----- Record extracts -----

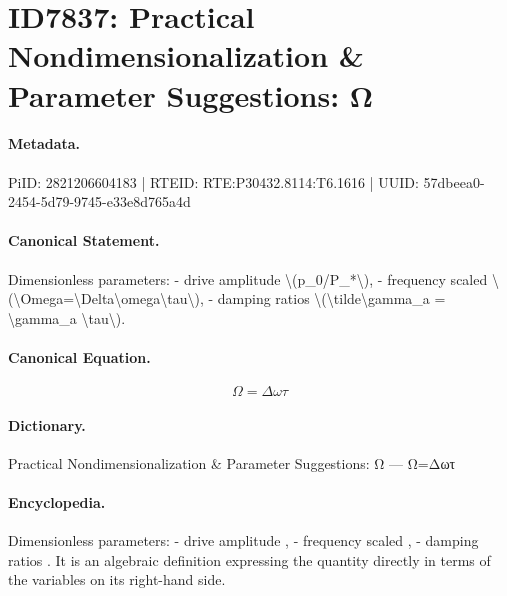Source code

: \section*{ID7837: Practical Nondimensionalization \& Parameter Suggestions: Ω}
\paragraph{Metadata.}
PiID: 2821206604183 | RTEID: RTE:P30432.8114:T6.1616 | UUID: 57dbeea0-2454-5d79-9745-e33e8d765a4d

\paragraph{Canonical Statement.}
Dimensionless parameters: - drive amplitude \textbackslash{}(p\_0/P\_*\textbackslash{}), - frequency scaled \textbackslash{}(\textbackslash{}Omega=\textbackslash{}Delta\textbackslash{}omega\textbackslash{}tau\textbackslash{}), - damping ratios \textbackslash{}(\textbackslash{}tilde\textbackslash{}gamma\_a = \textbackslash{}gamma\_a \textbackslash{}tau\textbackslash{}).

\paragraph{Canonical Equation.}
\[
\Omega=\Delta\omega\tau
\]

\paragraph{Dictionary.}
Practical Nondimensionalization \& Parameter Suggestions: Ω — Ω=Δωτ

\paragraph{Encyclopedia.}
Dimensionless parameters: - drive amplitude , - frequency scaled , - damping ratios . It is an algebraic definition expressing the quantity directly in terms of the variables on its right-hand side.

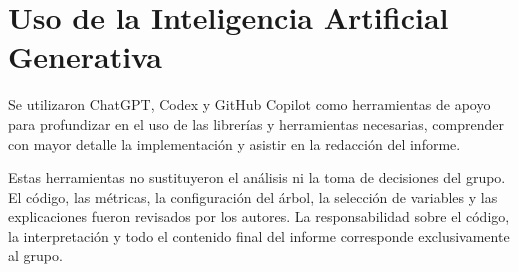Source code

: \chapter{Uso de la Inteligencia Artificial Generativa} \label{chp:use-of-generative-ai}


Se utilizaron ChatGPT, Codex y GitHub Copilot como herramientas de apoyo para
profundizar en el uso de las librerías y herramientas necesarias, comprender
con mayor detalle la implementación y asistir en la redacción del informe.

Estas herramientas no sustituyeron el análisis ni la toma de decisiones del
grupo. El código, las métricas, la configuración del árbol, la selección de
variables y las explicaciones fueron revisados por los autores. La
responsabilidad sobre el código, la interpretación y todo el contenido final
del informe corresponde exclusivamente al grupo.
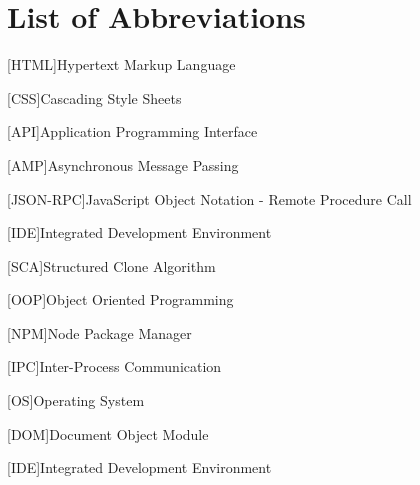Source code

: \section{List of Abbreviations}
\label{sec:list-of-abbreviations}
\hfill
\begin{acronym}
    [HTML]{Hypertext Markup Language}
\end{acronym}

\begin{acronym}
    [CSS]{Cascading Style Sheets}
\end{acronym}

\begin{acronym}
    [API]{Application Programming Interface}
\end{acronym}

\begin{acronym}
    [AMP]{Asynchronous Message Passing}
\end{acronym}

\begin{acronym}
    [JSON-RPC]{JavaScript Object Notation - Remote Procedure Call}
\end{acronym}

\begin{acronym}
    [IDE]{Integrated Development Environment}
\end{acronym}

\begin{acronym}
    [SCA]{Structured Clone Algorithm}
\end{acronym}

\begin{acronym}
    [OOP]{Object Oriented Programming}
\end{acronym}

\begin{acronym}
    [NPM]{Node Package Manager}
\end{acronym}

\begin{acronym}
    [IPC]{Inter-Process Communication}
\end{acronym}

\begin{acronym}
    [OS]{Operating System}
\end{acronym}


\begin{acronym}
    [DOM]{Document Object Module}
\end{acronym}

\begin{acronym}
    [IDE]{Integrated Development Environment}
\end{acronym}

-----

- **Exercise instructions**
An exact copy of the material above is required, minus its images.

- **Output below**
Source code

: \section*{ID7837: Practical Nondimensionalization \& Parameter Suggestions: Ω}
\paragraph{Metadata.}
PiID: 2821206604183 | RTEID: RTE:P30432.8114:T6.1616 | UUID: 57dbeea0-2454-5d79-9745-e33e8d765a4d

\paragraph{Canonical Statement.}
Dimensionless parameters: - drive amplitude \textbackslash{}(p\_0/P\_*\textbackslash{}), - frequency scaled \textbackslash{}(\textbackslash{}Omega=\textbackslash{}Delta\textbackslash{}omega\textbackslash{}tau\textbackslash{}), - damping ratios \textbackslash{}(\textbackslash{}tilde\textbackslash{}gamma\_a = \textbackslash{}gamma\_a \textbackslash{}tau\textbackslash{}).

\paragraph{Canonical Equation.}
\[
\Omega=\Delta\omega\tau
\]

\paragraph{Dictionary.}
Practical Nondimensionalization \& Parameter Suggestions: Ω — Ω=Δωτ

\paragraph{Encyclopedia.}
Dimensionless parameters: - drive amplitude , - frequency scaled , - damping ratios . It is an algebraic definition expressing the quantity directly in terms of the variables on its right-hand side.

Source code

: \chapter{Uso de la Inteligencia Artificial Generativa} \label{chp:use-of-generative-ai}


Se utilizaron ChatGPT, Codex y GitHub Copilot como herramientas de apoyo para
profundizar en el uso de las librerías y herramientas necesarias, comprender
con mayor detalle la implementación y asistir en la redacción del informe.

Estas herramientas no sustituyeron el análisis ni la toma de decisiones del
grupo. El código, las métricas, la configuración del árbol, la selección de
variables y las explicaciones fueron revisados por los autores. La
responsabilidad sobre el código, la interpretación y todo el contenido final
del informe corresponde exclusivamente al grupo.
Source code

: \section{List of Abbreviations}
\label{sec:list-of-abbreviations}
\hfill
\begin{acronym}
    [HTML]{Hypertext Markup Language}
\end{acronym}

\begin{acronym}
    [CSS]{Cascading Style Sheets}
\end{acronym}

\begin{acronym}
    [API]{Application Programming Interface}
\end{acronym}

\begin{acronym}
    [AMP]{Asynchronous Message Passing}
\end{acronym}

\begin{acronym}
    [JSON-RPC]{JavaScript Object Notation - Remote Procedure Call}
\end{acronym}

\begin{acronym}
    [IDE]{Integrated Development Environment}
\end{acronym}

\begin{acronym}
    [SCA]{Structured Clone Algorithm}
\end{acronym}

\begin{acronym}
    [OOP]{Object Oriented Programming}
\end{acronym}

\begin{acronym}
    [NPM]{Node Package Manager}
\end{acronym}

\begin{acronym}
    [IPC]{Inter-Process Communication}
\end{acronym}

\begin{acronym}
    [OS]{Operating System}
\end{acronym}


\begin{acronym}
    [DOM]{Document Object Module}
\end{acronym}

\begin{acronym}
    [IDE]{Integrated Development Environment}
\end{acronym}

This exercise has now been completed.